====== PROVIDED RECORDS
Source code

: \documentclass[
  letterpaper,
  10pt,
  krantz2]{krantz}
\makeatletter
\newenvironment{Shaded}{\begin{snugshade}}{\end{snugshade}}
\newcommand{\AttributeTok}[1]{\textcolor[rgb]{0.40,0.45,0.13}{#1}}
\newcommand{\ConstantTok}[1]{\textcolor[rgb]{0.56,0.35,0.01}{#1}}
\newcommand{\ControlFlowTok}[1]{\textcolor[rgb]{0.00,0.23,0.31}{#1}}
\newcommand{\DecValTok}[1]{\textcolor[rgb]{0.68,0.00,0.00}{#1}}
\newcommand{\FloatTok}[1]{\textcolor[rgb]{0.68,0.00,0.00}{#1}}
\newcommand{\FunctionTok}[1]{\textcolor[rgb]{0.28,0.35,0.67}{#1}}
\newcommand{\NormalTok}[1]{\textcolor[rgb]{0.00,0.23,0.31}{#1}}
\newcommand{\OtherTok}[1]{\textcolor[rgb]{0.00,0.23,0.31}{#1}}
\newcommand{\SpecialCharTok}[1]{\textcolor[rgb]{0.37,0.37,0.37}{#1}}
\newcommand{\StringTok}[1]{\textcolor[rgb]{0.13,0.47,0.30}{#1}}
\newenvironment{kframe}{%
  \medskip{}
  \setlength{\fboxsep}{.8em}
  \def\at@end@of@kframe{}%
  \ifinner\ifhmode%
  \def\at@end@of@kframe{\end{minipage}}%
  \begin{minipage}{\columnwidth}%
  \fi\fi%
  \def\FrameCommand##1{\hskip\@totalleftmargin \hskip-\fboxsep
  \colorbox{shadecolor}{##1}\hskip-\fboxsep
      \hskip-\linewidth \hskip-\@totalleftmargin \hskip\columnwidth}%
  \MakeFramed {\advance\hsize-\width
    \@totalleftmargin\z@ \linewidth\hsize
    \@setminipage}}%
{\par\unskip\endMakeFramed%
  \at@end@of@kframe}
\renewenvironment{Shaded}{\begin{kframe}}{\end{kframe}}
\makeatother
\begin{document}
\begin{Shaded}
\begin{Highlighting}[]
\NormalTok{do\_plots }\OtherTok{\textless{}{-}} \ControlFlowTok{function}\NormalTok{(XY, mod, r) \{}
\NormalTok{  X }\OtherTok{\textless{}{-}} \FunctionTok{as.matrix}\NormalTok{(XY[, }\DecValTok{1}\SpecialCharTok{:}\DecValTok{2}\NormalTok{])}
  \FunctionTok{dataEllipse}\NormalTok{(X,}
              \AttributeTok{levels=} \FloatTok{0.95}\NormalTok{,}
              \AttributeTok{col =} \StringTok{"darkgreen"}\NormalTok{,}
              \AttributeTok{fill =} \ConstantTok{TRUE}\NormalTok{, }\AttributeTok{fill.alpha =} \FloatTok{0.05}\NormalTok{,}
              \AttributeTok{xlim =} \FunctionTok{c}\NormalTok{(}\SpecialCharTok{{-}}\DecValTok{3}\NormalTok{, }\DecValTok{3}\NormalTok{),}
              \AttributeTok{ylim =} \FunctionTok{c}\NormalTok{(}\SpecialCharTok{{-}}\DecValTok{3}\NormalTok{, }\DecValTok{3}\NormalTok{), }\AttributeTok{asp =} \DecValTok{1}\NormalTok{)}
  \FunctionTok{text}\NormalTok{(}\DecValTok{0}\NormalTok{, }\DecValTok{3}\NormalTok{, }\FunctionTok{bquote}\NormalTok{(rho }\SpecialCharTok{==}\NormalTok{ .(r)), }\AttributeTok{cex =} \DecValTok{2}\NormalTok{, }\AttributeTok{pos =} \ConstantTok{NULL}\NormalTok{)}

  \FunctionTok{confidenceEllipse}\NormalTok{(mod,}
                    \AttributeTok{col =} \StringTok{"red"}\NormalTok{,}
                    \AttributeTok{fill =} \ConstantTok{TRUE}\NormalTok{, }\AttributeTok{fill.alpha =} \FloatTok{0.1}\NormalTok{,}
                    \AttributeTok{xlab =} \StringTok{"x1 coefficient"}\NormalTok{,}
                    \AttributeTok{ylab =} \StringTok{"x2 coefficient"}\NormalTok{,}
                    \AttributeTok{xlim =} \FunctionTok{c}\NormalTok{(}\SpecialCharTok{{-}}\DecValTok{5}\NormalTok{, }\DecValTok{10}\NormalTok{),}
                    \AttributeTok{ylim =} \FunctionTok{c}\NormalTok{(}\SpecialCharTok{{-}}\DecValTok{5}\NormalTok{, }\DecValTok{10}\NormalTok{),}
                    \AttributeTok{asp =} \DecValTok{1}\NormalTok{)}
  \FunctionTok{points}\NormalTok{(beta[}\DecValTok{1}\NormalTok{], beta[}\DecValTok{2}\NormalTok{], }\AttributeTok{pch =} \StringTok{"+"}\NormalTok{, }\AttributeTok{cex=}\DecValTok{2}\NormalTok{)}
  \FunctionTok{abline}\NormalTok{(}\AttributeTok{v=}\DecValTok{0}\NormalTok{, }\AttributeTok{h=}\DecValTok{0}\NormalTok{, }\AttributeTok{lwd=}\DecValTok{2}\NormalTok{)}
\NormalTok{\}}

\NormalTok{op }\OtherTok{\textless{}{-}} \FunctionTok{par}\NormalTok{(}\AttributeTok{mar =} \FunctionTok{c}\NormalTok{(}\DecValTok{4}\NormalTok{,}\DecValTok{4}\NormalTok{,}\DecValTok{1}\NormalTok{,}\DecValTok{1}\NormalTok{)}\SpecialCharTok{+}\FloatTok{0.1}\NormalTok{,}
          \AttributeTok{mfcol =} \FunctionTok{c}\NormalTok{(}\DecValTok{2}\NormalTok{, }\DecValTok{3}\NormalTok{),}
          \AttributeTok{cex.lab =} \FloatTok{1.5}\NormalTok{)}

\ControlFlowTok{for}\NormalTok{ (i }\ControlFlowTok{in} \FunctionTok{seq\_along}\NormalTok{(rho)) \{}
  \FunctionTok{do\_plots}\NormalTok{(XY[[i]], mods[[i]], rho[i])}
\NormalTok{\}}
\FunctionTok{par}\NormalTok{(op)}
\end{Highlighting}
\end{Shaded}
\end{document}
============
--- TASK ---
Your answer should be every entry above, repeated exactly.

--- EXPECTED ANSWER ---
Source code

: \documentclass[
  letterpaper,
  10pt,
  krantz2]{krantz}
\makeatletter
\newenvironment{Shaded}{\begin{snugshade}}{\end{snugshade}}
\newcommand{\AttributeTok}[1]{\textcolor[rgb]{0.40,0.45,0.13}{#1}}
\newcommand{\ConstantTok}[1]{\textcolor[rgb]{0.56,0.35,0.01}{#1}}
\newcommand{\ControlFlowTok}[1]{\textcolor[rgb]{0.00,0.23,0.31}{#1}}
\newcommand{\DecValTok}[1]{\textcolor[rgb]{0.68,0.00,0.00}{#1}}
\newcommand{\FloatTok}[1]{\textcolor[rgb]{0.68,0.00,0.00}{#1}}
\newcommand{\FunctionTok}[1]{\textcolor[rgb]{0.28,0.35,0.67}{#1}}
\newcommand{\NormalTok}[1]{\textcolor[rgb]{0.00,0.23,0.31}{#1}}
\newcommand{\OtherTok}[1]{\textcolor[rgb]{0.00,0.23,0.31}{#1}}
\newcommand{\SpecialCharTok}[1]{\textcolor[rgb]{0.37,0.37,0.37}{#1}}
\newcommand{\StringTok}[1]{\textcolor[rgb]{0.13,0.47,0.30}{#1}}
\newenvironment{kframe}{%
  \medskip{}
  \setlength{\fboxsep}{.8em}
  \def\at@end@of@kframe{}%
  \ifinner\ifhmode%
  \def\at@end@of@kframe{\end{minipage}}%
  \begin{minipage}{\columnwidth}%
  \fi\fi%
  \def\FrameCommand##1{\hskip\@totalleftmargin \hskip-\fboxsep
  \colorbox{shadecolor}{##1}\hskip-\fboxsep
      \hskip-\linewidth \hskip-\@totalleftmargin \hskip\columnwidth}%
  \MakeFramed {\advance\hsize-\width
    \@totalleftmargin\z@ \linewidth\hsize
    \@setminipage}}%
{\par\unskip\endMakeFramed%
  \at@end@of@kframe}
\renewenvironment{Shaded}{\begin{kframe}}{\end{kframe}}
\makeatother
\begin{document}
\begin{Shaded}
\begin{Highlighting}[]
\NormalTok{do\_plots }\OtherTok{\textless{}{-}} \ControlFlowTok{function}\NormalTok{(XY, mod, r) \{}
\NormalTok{  X }\OtherTok{\textless{}{-}} \FunctionTok{as.matrix}\NormalTok{(XY[, }\DecValTok{1}\SpecialCharTok{:}\DecValTok{2}\NormalTok{])}
  \FunctionTok{dataEllipse}\NormalTok{(X,}
              \AttributeTok{levels=} \FloatTok{0.95}\NormalTok{,}
              \AttributeTok{col =} \StringTok{"darkgreen"}\NormalTok{,}
              \AttributeTok{fill =} \ConstantTok{TRUE}\NormalTok{, }\AttributeTok{fill.alpha =} \FloatTok{0.05}\NormalTok{,}
              \AttributeTok{xlim =} \FunctionTok{c}\NormalTok{(}\SpecialCharTok{{-}}\DecValTok{3}\NormalTok{, }\DecValTok{3}\NormalTok{),}
              \AttributeTok{ylim =} \FunctionTok{c}\NormalTok{(}\SpecialCharTok{{-}}\DecValTok{3}\NormalTok{, }\DecValTok{3}\NormalTok{), }\AttributeTok{asp =} \DecValTok{1}\NormalTok{)}
  \FunctionTok{text}\NormalTok{(}\DecValTok{0}\NormalTok{, }\DecValTok{3}\NormalTok{, }\FunctionTok{bquote}\NormalTok{(rho }\SpecialCharTok{==}\NormalTok{ .(r)), }\AttributeTok{cex =} \DecValTok{2}\NormalTok{, }\AttributeTok{pos =} \ConstantTok{NULL}\NormalTok{)}

  \FunctionTok{confidenceEllipse}\NormalTok{(mod,}
                    \AttributeTok{col =} \StringTok{"red"}\NormalTok{,}
                    \AttributeTok{fill =} \ConstantTok{TRUE}\NormalTok{, }\AttributeTok{fill.alpha =} \FloatTok{0.1}\NormalTok{,}
                    \AttributeTok{xlab =} \StringTok{"x1 coefficient"}\NormalTok{,}
                    \AttributeTok{ylab =} \StringTok{"x2 coefficient"}\NormalTok{,}
                    \AttributeTok{xlim =} \FunctionTok{c}\NormalTok{(}\SpecialCharTok{{-}}\DecValTok{5}\NormalTok{, }\DecValTok{10}\NormalTok{),}
                    \AttributeTok{ylim =} \FunctionTok{c}\NormalTok{(}\SpecialCharTok{{-}}\DecValTok{5}\NormalTok{, }\DecValTok{10}\NormalTok{),}
                    \AttributeTok{asp =} \DecValTok{1}\NormalTok{)}
  \FunctionTok{points}\NormalTok{(beta[}\DecValTok{1}\NormalTok{], beta[}\DecValTok{2}\NormalTok{], }\AttributeTok{pch =} \StringTok{"+"}\NormalTok{, }\AttributeTok{cex=}\DecValTok{2}\NormalTok{)}
  \FunctionTok{abline}\NormalTok{(}\AttributeTok{v=}\DecValTok{0}\NormalTok{, }\AttributeTok{h=}\DecValTok{0}\NormalTok{, }\AttributeTok{lwd=}\DecValTok{2}\NormalTok{)}
\NormalTok{\}}

\NormalTok{op }\OtherTok{\textless{}{-}} \FunctionTok{par}\NormalTok{(}\AttributeTok{mar =} \FunctionTok{c}\NormalTok{(}\DecValTok{4}\NormalTok{,}\DecValTok{4}\NormalTok{,}\DecValTok{1}\NormalTok{,}\DecValTok{1}\NormalTok{)}\SpecialCharTok{+}\FloatTok{0.1}\NormalTok{,}
          \AttributeTok{mfcol =} \FunctionTok{c}\NormalTok{(}\DecValTok{2}\NormalTok{, }\DecValTok{3}\NormalTok{),}
          \AttributeTok{cex.lab =} \FloatTok{1.5}\NormalTok{)}

\ControlFlowTok{for}\NormalTok{ (i }\ControlFlowTok{in} \FunctionTok{seq\_along}\NormalTok{(rho)) \{}
  \FunctionTok{do\_plots}\NormalTok{(XY[[i]], mods[[i]], rho[i])}
\NormalTok{\}}
\FunctionTok{par}\NormalTok{(op)}
\end{Highlighting}
\end{Shaded}
\end{document}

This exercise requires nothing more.